Ecopetrol Joins Repsol in Chaco's Colombian Alea Field Farm-out

Chaco Resources says that Ecopetrol S.A., the national oil company of Colombia, has joined Repsol Exploracion Colombia S.A. in the farm-out of the Alea field development project first announced by the Company in October.

The equity to be earned by Chaco remains at 25% and the Company's earn-in obligations - to fund the first phase program up to a maximum of US$7.4 million - are unchanged.

The Company has been advised that the Colombian Government has changed the name of the block from "Guara" to "Platanillo".

Ecopetrol, which is the operator of the Platanillo Block, has already started to look for an appropriate rig to re-enter and test the Alea 1 discovery well in the block. Ecopetrol is hopeful of obtaining a suitable rig to commence these operations by the end of the first quarter of 2006.

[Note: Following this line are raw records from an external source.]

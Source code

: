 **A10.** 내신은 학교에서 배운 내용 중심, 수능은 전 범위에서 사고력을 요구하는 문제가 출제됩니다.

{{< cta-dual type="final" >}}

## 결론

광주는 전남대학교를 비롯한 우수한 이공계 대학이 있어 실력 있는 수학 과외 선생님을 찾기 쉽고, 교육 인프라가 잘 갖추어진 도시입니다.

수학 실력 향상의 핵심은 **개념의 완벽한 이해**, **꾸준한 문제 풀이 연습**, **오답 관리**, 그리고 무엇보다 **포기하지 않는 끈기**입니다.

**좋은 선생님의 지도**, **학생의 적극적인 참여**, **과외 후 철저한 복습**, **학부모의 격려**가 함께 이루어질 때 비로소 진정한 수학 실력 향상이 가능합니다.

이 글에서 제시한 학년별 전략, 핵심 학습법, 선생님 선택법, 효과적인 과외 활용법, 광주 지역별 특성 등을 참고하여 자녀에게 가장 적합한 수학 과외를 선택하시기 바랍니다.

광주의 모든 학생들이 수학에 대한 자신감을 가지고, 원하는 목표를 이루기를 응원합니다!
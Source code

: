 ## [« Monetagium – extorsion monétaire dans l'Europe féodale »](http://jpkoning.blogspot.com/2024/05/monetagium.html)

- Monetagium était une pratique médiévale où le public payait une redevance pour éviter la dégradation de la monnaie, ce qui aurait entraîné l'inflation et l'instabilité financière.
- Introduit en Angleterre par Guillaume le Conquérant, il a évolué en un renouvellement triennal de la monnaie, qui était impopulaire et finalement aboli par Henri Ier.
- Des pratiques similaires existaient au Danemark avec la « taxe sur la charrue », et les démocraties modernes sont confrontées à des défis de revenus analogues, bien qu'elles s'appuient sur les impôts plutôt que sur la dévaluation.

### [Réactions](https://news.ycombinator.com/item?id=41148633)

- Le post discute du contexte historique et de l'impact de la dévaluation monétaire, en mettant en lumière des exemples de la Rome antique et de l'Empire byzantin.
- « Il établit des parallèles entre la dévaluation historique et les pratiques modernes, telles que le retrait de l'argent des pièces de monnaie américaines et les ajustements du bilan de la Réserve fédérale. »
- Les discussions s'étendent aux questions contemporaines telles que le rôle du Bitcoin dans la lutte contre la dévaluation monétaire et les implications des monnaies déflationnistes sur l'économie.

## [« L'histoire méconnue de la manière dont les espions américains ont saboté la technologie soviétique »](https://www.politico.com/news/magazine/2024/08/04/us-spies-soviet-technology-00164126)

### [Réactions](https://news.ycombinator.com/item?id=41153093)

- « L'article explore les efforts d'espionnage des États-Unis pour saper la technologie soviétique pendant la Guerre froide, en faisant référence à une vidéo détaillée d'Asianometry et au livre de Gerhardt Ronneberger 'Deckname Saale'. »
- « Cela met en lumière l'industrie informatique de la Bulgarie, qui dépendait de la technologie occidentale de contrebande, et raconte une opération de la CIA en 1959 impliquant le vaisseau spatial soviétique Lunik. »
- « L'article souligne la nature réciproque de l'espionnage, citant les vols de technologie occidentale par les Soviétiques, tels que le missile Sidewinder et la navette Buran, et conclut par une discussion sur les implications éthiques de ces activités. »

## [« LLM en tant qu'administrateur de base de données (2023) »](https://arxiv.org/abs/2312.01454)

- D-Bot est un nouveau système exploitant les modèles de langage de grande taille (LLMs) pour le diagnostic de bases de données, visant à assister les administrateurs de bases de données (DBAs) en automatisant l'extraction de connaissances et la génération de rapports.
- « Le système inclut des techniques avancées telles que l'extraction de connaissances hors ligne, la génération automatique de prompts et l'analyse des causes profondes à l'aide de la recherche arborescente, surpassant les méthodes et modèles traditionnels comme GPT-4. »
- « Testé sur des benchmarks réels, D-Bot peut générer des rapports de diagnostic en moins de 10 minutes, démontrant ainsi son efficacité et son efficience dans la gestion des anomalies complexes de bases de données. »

The Company also advises that the Colombian Government has announced its intention to reduce the rate of corporation tax from 38.5% to 28.5%, a reduction of more than one third, subject to ratification during 2006.

Directors Standing Down

The Company also announced in October that Dr Tom Elder and Lee Graber (together "the Former Directors") had agreed to stand down as directors of the Company when Graeme Stephens joined the board. As compensation for loss of office, the Remuneration Committee of the Company has agreed that the Former Directors would continue to benefit from their original options that were granted to them on December 17, 2004, giving them the right to acquire 1,000,000 Ordinary shares in the Company at a price of 2.16 pence per share until 17 December 2009. A new form of option was therefore executed which allowed this benefit to continue. No other compensation or remuneration was granted on the termination of their directorships on September 30, 2005.

Changes to composition of Committees of the Board and Non-Executives

As a result of the departure of Tom Elder, the composition of both the Remuneration and Audit Committees has changed. Jon Pither continues to chair the Remuneration Committee and is joined by Martin Groak. The Audit Committee will now consist of Martin Groak (Chairman) and Jon Pither.

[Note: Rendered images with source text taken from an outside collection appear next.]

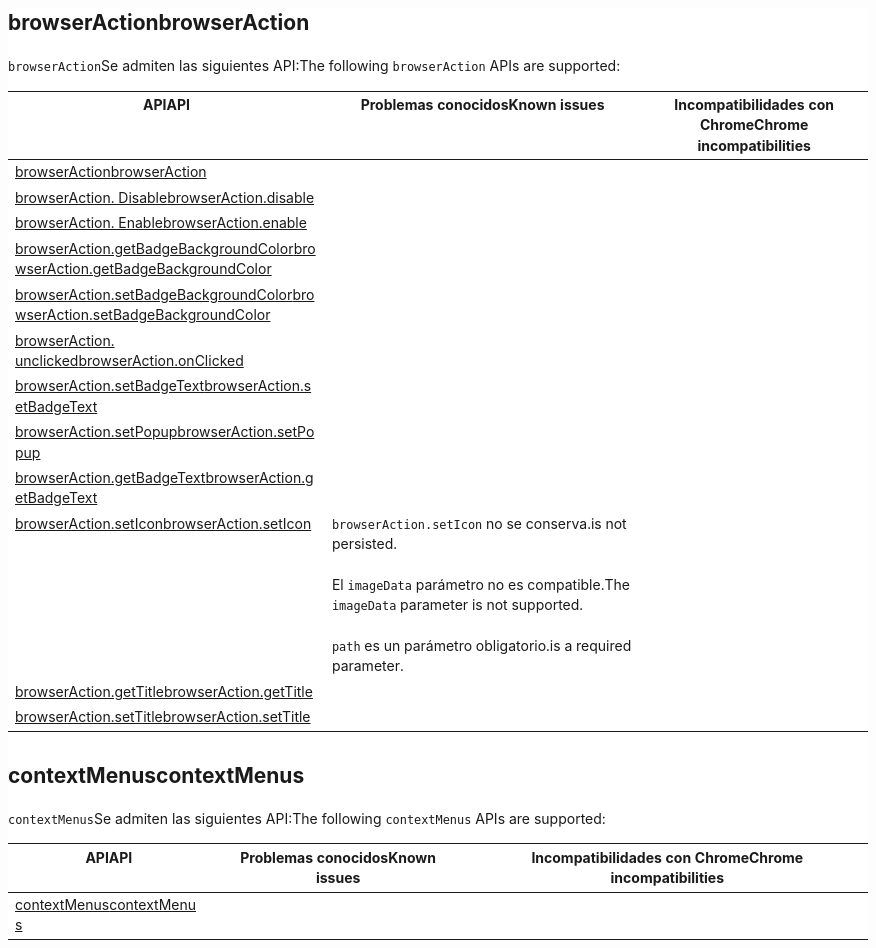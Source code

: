 
## <span data-ttu-id="e2e59-134">browserAction</span><span class="sxs-lookup"><span data-stu-id="e2e59-134">browserAction</span></span>

<span data-ttu-id="e2e59-135">`browserAction`Se admiten las siguientes API:</span><span class="sxs-lookup"><span data-stu-id="e2e59-135">The following `browserAction` APIs are supported:</span></span>

| <span data-ttu-id="e2e59-136">API</span><span class="sxs-lookup"><span data-stu-id="e2e59-136">API</span></span>                                   | <span data-ttu-id="e2e59-137">Problemas conocidos</span><span class="sxs-lookup"><span data-stu-id="e2e59-137">Known issues</span></span>                                             | <span data-ttu-id="e2e59-138">Incompatibilidades con Chrome</span><span class="sxs-lookup"><span data-stu-id="e2e59-138">Chrome incompatibilities</span></span>
|---------------------------------------|----------------------------------------------------------|--------------------------|
| [<span data-ttu-id="e2e59-139">browserAction</span><span class="sxs-lookup"><span data-stu-id="e2e59-139">browserAction</span></span>](https://developer.mozilla.org/docs/Mozilla/Add-ons/WebExtensions/API/browserAction) | | |
| [<span data-ttu-id="e2e59-140">browserAction. Disable</span><span class="sxs-lookup"><span data-stu-id="e2e59-140">browserAction.disable</span></span>](https://developer.mozilla.org/docs/Mozilla/Add-ons/WebExtensions/API/browserAction/disable) | | |
| [<span data-ttu-id="e2e59-141">browserAction. Enable</span><span class="sxs-lookup"><span data-stu-id="e2e59-141">browserAction.enable</span></span>](https://developer.mozilla.org/docs/Mozilla/Add-ons/WebExtensions/API/browserAction/enable) | | |
| [<span data-ttu-id="e2e59-142">browserAction.getBadgeBackgroundColor</span><span class="sxs-lookup"><span data-stu-id="e2e59-142">browserAction.getBadgeBackgroundColor</span></span>](https://developer.mozilla.org/docs/Mozilla/Add-ons/WebExtensions/API/browserAction/getBadgeBackgroundColor) |  | |
| [<span data-ttu-id="e2e59-143">browserAction.setBadgeBackgroundColor</span><span class="sxs-lookup"><span data-stu-id="e2e59-143">browserAction.setBadgeBackgroundColor</span></span>](https://developer.mozilla.org/docs/Mozilla/Add-ons/WebExtensions/API/browserAction/setBadgeBackgroundColor) | | |
| [<span data-ttu-id="e2e59-144">browserAction. unclicked</span><span class="sxs-lookup"><span data-stu-id="e2e59-144">browserAction.onClicked</span></span>](https://developer.mozilla.org/docs/Mozilla/Add-ons/WebExtensions/API/browserAction/onClicked) | | |
| [<span data-ttu-id="e2e59-145">browserAction.setBadgeText</span><span class="sxs-lookup"><span data-stu-id="e2e59-145">browserAction.setBadgeText</span></span>](https://developer.mozilla.org/docs/Mozilla/Add-ons/WebExtensions/API/browserAction/setBadgeText)            | | |
| [<span data-ttu-id="e2e59-146">browserAction.setPopup</span><span class="sxs-lookup"><span data-stu-id="e2e59-146">browserAction.setPopup</span></span>](https://developer.mozilla.org/Add-ons/WebExtensions/API/browserAction/setPopup)  | | |
| [<span data-ttu-id="e2e59-147">browserAction.getBadgeText</span><span class="sxs-lookup"><span data-stu-id="e2e59-147">browserAction.getBadgeText</span></span>](https://developer.mozilla.org/docs/Mozilla/Add-ons/WebExtensions/API/browserAction/getBadgeText)   | | |
| [<span data-ttu-id="e2e59-148">browserAction.setIcon</span><span class="sxs-lookup"><span data-stu-id="e2e59-148">browserAction.setIcon</span></span>](https://developer.mozilla.org/docs/Mozilla/Add-ons/WebExtensions/API/browserAction/setIcon) | `browserAction.setIcon` <span data-ttu-id="e2e59-149">no se conserva.</span><span class="sxs-lookup"><span data-stu-id="e2e59-149">is not persisted.</span></span> <br/><br/> <span data-ttu-id="e2e59-150">El `imageData` parámetro no es compatible.</span><span class="sxs-lookup"><span data-stu-id="e2e59-150">The `imageData` parameter is not supported.</span></span> <br/><br/> `path` <span data-ttu-id="e2e59-151">es un parámetro obligatorio.</span><span class="sxs-lookup"><span data-stu-id="e2e59-151">is a required parameter.</span></span>| |
| [<span data-ttu-id="e2e59-152">browserAction.getTitle</span><span class="sxs-lookup"><span data-stu-id="e2e59-152">browserAction.getTitle</span></span>](https://developer.mozilla.org/docs/Mozilla/Add-ons/WebExtensions/API/browserAction/getTitle) | | |
| [<span data-ttu-id="e2e59-153">browserAction.setTitle</span><span class="sxs-lookup"><span data-stu-id="e2e59-153">browserAction.setTitle</span></span>](https://developer.mozilla.org/docs/Mozilla/Add-ons/WebExtensions/API/browserAction/setTitle) | | |

## <span data-ttu-id="e2e59-154">contextMenus</span><span class="sxs-lookup"><span data-stu-id="e2e59-154">contextMenus</span></span>

<span data-ttu-id="e2e59-155">`contextMenus`Se admiten las siguientes API:</span><span class="sxs-lookup"><span data-stu-id="e2e59-155">The following `contextMenus` APIs are supported:</span></span>

| <span data-ttu-id="e2e59-156">API</span><span class="sxs-lookup"><span data-stu-id="e2e59-156">API</span></span>                    | <span data-ttu-id="e2e59-157">Problemas conocidos</span><span class="sxs-lookup"><span data-stu-id="e2e59-157">Known issues</span></span> | <span data-ttu-id="e2e59-158">Incompatibilidades con Chrome</span><span class="sxs-lookup"><span data-stu-id="e2e59-158">Chrome incompatibilities</span></span>
|------------------------|--------------|----------------------|
| [<span data-ttu-id="e2e59-159">contextMenus</span><span class="sxs-lookup"><span data-stu-id="e2e59-159">contextMenus</span></span>](https://developer.mozilla.org/docs/Mozilla/Add-ons/WebExtensions/API/contextMenus)  |  | |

Following Graeme Stephens' appointment as Technical Director, Doug Jendry has reverted to non-executive.

Chaco Resources Plc is the successor company to Gold Mines of Sardinia Plc. In 2004, the Company changed its name and its strategy to one of pursuing hydrocarbon exploration and development opportunities in South America, focusing initially on Paraguay. Two local companies, Amerisur SA and Bohemia SA, were acquired for shares whereby Chaco obtained preliminary rights to a total of approximately 4.7 million hectares held under three applications. Two of the three applications covering approximately 2.3 million hectares were subsequently granted as Exploration and Production concessions and the third is still in process. For various reasons, the country has seen comparatively little exploration activity to date, but it is of interest due to commercial extraction of hydrocarbons having been made in adjoining countries from hydrocarbon basins which extend into Paraguay. All the historical seismic data relative to the applications was purchased at the time of the acquisitions and is currently being re-processed using modern computers and analytical programs. On completion of this first phase, the Company plans to review its strategic options in terms of doing further seismic work and/or initiating a drilling program. The Company's stated intention is to bring in farm-in partners for this second phase.

Chaco was subsequently introduced to opportunities in Colombia, where a fundamental change in the fiscal laws and an overhaul of the state's management of hydrocarbon exploration and production permits created a very favorable investment environment. Chaco teamed up with strategic joint-venture partners who have many years of experience operating in Colombia and through whom it has been seeking to participate in exploration and production (E&P) concessions.

On October 3, 2005, the Company announced a joint venture with Repsol to exploit the Alea field in the Putumayo whereby the Company could earn a 25% equity share in a project containing a discovery well that had been capped in 1988, but which had flowed at 533 barrels per day. Although Ecopetrol was operator of the block, they were not initially party to the farm-out to Chaco.

On November 21, 2005 announced its second deal: a consortium, in which the Company could earn a 54% equity interest, had been granted an exploration and production contract over the Puerto Lopez Oeste Block.

The Puerto Lopez Oeste block was the second of three applications submitted. The third is highly competitive and the Company is keeping details confidential at this point. Under current legislation, where an entity holds a Technical Evaluation Area permit ("TEA"), in the event that another party submits a development budget for all or part of that area, the TEA holder must match the budget within 30 days or lose its rights over the block(s) in question. If the TEA holder does not contest the third party's application, the hydrocarbons ministry (ANH) will consider whether the third party meets its criteria for a suitable applicant. The ANH has up to 60 days to deliver its verdict. It is in this context that the Company has been submitting development budgets for blocks in existing TEA's through its partners. The 30 day response period relating to the third application is due to expire in approximately two weeks.